= Lejac =

Locality in British Columbia, Canada

Lejac is a locality on the Canadian National Railway line in the Nechako Country region of British Columbia, located on the south shore of Fraser Lake between the communities of Fraser Lake (W) and Fort Fraser (E).

==Name origin==
Lejac derives its name from the now-closed Lejac Residential School, which had been named for one of the co-founders of the residential school at Fort St. James. Though not on Indian reserve itself, Lejac is a community of the Nadleh Whut'en First Nation of the Dakelh (Carrier) people, whose main community, Nadleh Village, is adjacent to the original site of the fort, which is located in Beaumont Provincial Park. Nadleh was also referred to as Fort Fraser, though today's non-native community of that name was based around the CNR stop of that name, and is on the opposite side of the Nechako River, which is connected to the outflow from Fraser Lake by the short Nautley River, whose name comes from the Nadleh Whuten people. Fort Fraser was the site of the first non-native agricultural undertakings in British Columbia.
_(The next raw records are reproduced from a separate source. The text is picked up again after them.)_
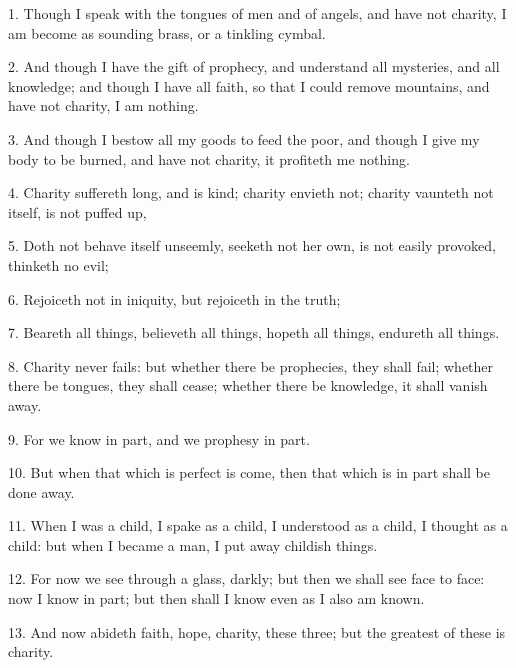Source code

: \setcounter{footnote}{0}

1. Though I speak with the tongues of men and of angels, and have not charity, I
am become as sounding brass, or a tinkling cymbal.

2. And though I have the gift of prophecy, and understand all mysteries, and all
knowledge; and though I have all faith, so that I could remove mountains, and have
not charity, I am nothing.

3. And though I bestow all my goods to feed the poor, and though I give my body
to be burned, and have not charity, it profiteth me nothing.

4. Charity suffereth long, and is kind; charity envieth not; charity vaunteth not
itself, is not puffed up,

5. Doth not behave itself unseemly, seeketh not her own, is not easily provoked,
thinketh no evil;

6. Rejoiceth not in iniquity, but rejoiceth in the truth;

7. Beareth all things, believeth all things, hopeth all things, endureth all things.

8. Charity never fails: but whether there be prophecies, they shall fail; whether
there be tongues, they shall cease; whether there be knowledge, it shall vanish
away.

9. For we know in part, and we prophesy in part.

10. But when that which is perfect is come, then that which is in part shall be
done away.

11. When I was a child, I spake as a child, I understood as a child, I thought as
a child: but when I became a man, I put away childish things.

12. For now we see through a glass, darkly; but then we shall see face to face: now I know in
part; but then shall I know even as I also am known.

13. And now abideth faith, hope, charity, these three; but the greatest of these
is charity.

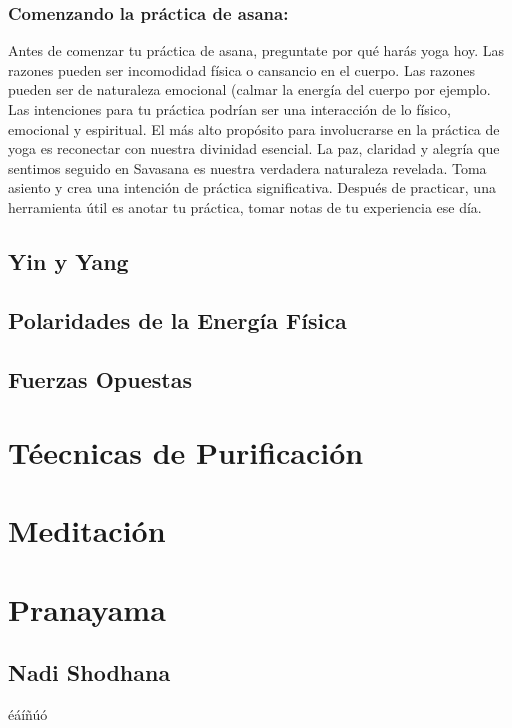 \subsubsection{Comenzando la práctica de asana:}
Antes de comenzar tu práctica de asana, preguntate por qué harás yoga hoy. Las razones pueden ser incomodidad física o cansancio en el cuerpo. Las razones pueden ser de naturaleza emocional (calmar la energía del cuerpo por ejemplo. Las intenciones para tu práctica podrían ser una interacción de lo físico, emocional y espiritual. El más alto propósito para involucrarse en la práctica de yoga es reconectar con nuestra divinidad esencial. La paz, claridad y alegría que sentimos seguido en Savasana es nuestra verdadera naturaleza revelada. Toma asiento y crea una intención de práctica significativa. Después de practicar, una herramienta útil es anotar tu práctica, tomar notas de tu experiencia ese día.

\subsection{Yin y Yang}
\subsection{Polaridades de la Energía Física}
\subsection{Fuerzas Opuestas}
\section{Téecnicas de Purificación}
\section{Meditación}
\section{Pranayama}
\subsection{Nadi Shodhana}


éáíñúó



























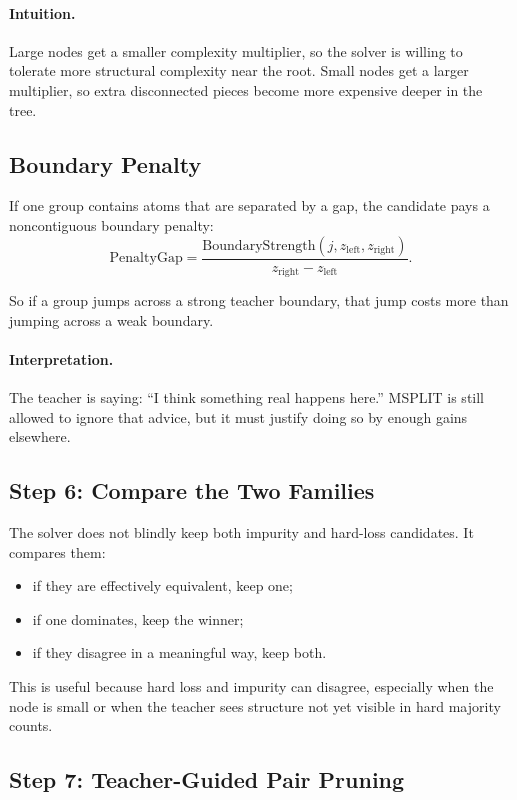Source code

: \documentclass[11pt]{article}
\begin{document}
\paragraph{Intuition.}
Large nodes get a smaller complexity multiplier, so the solver is willing to tolerate more structural complexity near the root. Small nodes get a larger multiplier, so extra disconnected pieces become more expensive deeper in the tree.

\subsection{Boundary Penalty}

If one group contains atoms that are separated by a gap, the candidate pays a noncontiguous boundary penalty:
\[
\mathrm{PenaltyGap}
=
\frac{
\mathrm{BoundaryStrength}(j, z_{\mathrm{left}}, z_{\mathrm{right}})
}{
z_{\mathrm{right}} - z_{\mathrm{left}}
}.
\]

So if a group jumps across a strong teacher boundary, that jump costs more than jumping across a weak boundary.

\paragraph{Interpretation.}
The teacher is saying: ``I think something real happens here.'' MSPLIT is still allowed to ignore that advice, but it must justify doing so by enough gains elsewhere.

\subsection{Step 6: Compare the Two Families}

The solver does not blindly keep both impurity and hard-loss candidates. It compares them:

\begin{itemize}
\item if they are effectively equivalent, keep one;
\item if one dominates, keep the winner;
\item if they disagree in a meaningful way, keep both.
\end{itemize}

This is useful because hard loss and impurity can disagree, especially when the node is small or when the teacher sees structure not yet visible in hard majority counts.

\subsection{Step 7: Teacher-Guided Pair Pruning}
\end{document}
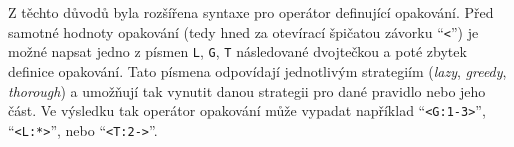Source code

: Z těchto důvodů byla rozšířena syntaxe pro operátor definující opakování.
Před samotné hodnoty opakování (tedy hned za otevírací špičatou závorku \enquote{\texttt{<}}) je možné napsat
jedno z písmen \texttt{L}, \texttt{G}, \texttt{T} následované dvojtečkou a poté zbytek definice opakování.
Tato písmena odpovídají jednotlivým strategiím (\emph{lazy}, \emph{greedy}, \emph{thorough}) a umožňují tak vynutit danou strategii pro dané pravidlo nebo jeho část.
Ve výsledku tak operátor opakování může vypadat například \enquote{\texttt{<G:1-3>}}, \enquote{\texttt{<L:*>}}, nebo \enquote{\texttt{<T:2->}}.
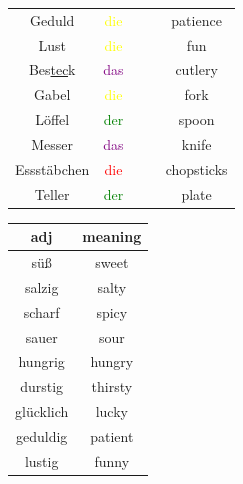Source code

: \begin{center}
\begin{longtable} {|c|c|c|c|c|}
        Geduld                & \textcolor{yellow}{die} &          &                                         & patience               \\
        Lust                  & \textcolor{yellow}{die} &          &                                         & fun                    \\
        \hline
        Bes\underline{tec}k   & \textcolor{purple}{das} &          &                                         & cutlery                \\
        Gabel                 & \textcolor{yellow}{die} &          &                                         & fork                   \\
        Löffel                & \textcolor{green}{der}  &          &                                         & spoon                  \\
        Messer                & \textcolor{purple}{das} &          &                                         & knife                  \\
        Essstäbchen           & \textcolor{red}{die}    &          &                                         & chopsticks             \\
        Teller                & \textcolor{green}{der}  &          &                                         & plate                  \\
        \hline
    \end{longtable}
\end{center}

\begin{center}
    \begin{tabular}{|c|c|}
        \hline
        \rowcolor{gray}
        adj       & meaning \\
        \hline
        süß       & sweet   \\
        salzig    & salty   \\
        scharf    & spicy   \\
        sauer     & sour    \\
        \hline
        hungrig   & hungry  \\
        durstig   & thirsty \\
        glücklich & lucky   \\
        geduldig  & patient \\
        lustig    & funny   \\
        \hline
    \end{tabular}
\end{center}

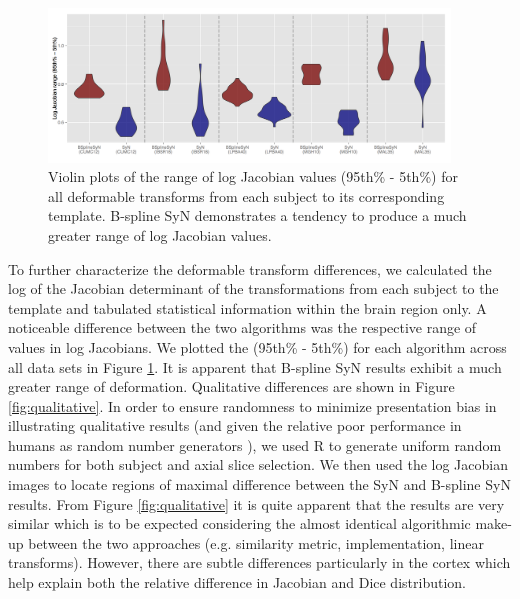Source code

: \documentclass{frontiersSCNS}
\begin{document}
\begin{figure}[htb]
  \centering
    \includegraphics[width=0.95\textwidth]{jacobianRange.jpg}
  \caption{Violin plots of the range of log Jacobian values 
           (95th\% - 5th\%)  
           for all deformable
           transforms from each subject to its corresponding
           template.  B-spline SyN demonstrates a tendency 
           to produce a much
           greater range of log Jacobian values.
           }
  \label{fig:jacobian}
\end{figure}

To further characterize the deformable transform differences, we 
calculated the log of the Jacobian determinant of the transformations from 
each subject to the template and 
tabulated statistical information within the brain region only. 
A noticeable difference between the two algorithms was the
respective range of values in log Jacobians.  We plotted the 
(95th\% - 5th\%) for each algorithm across all data sets
 in Figure \ref{fig:jacobian}.  It is apparent 
that B-spline SyN results exhibit a much greater range of deformation.
Qualitative differences are shown in Figure \ref{fig:qualitative}.  In order to ensure
randomness to minimize presentation bias in illustrating qualitative results 
(and given the relative poor performance in humans as random number
generators \citep{wagenaar1972}), we used R to generate uniform random numbers for
both subject and axial slice selection.  We then used the log Jacobian
images to locate regions of maximal difference between the SyN and B-spline SyN
results.  From Figure \ref{fig:qualitative} it is quite apparent that the results
are very similar which is to be expected considering the almost identical algorithmic
make-up between the two approaches (e.g. similarity metric, implementation, linear 
transforms).  However, there are subtle differences particularly in the cortex which 
help explain both the relative difference in Jacobian and Dice distribution.
\end{document}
==Catholic pilgrimage site==
Lejac is most notable for a now-annual pilgrimage by Catholic faithful to the grave of Rose Prince, or "Rose of the Carrier", who had been a student at the residential school and is revered by Catholics for her uncorrupted body being discovered during the moving of coffins from an older cemetery to a new one. Many believe she will eventually be sainted, and so far has been approved by the Vatican for preliminary steps towards beatification, a precursor to official sainthood.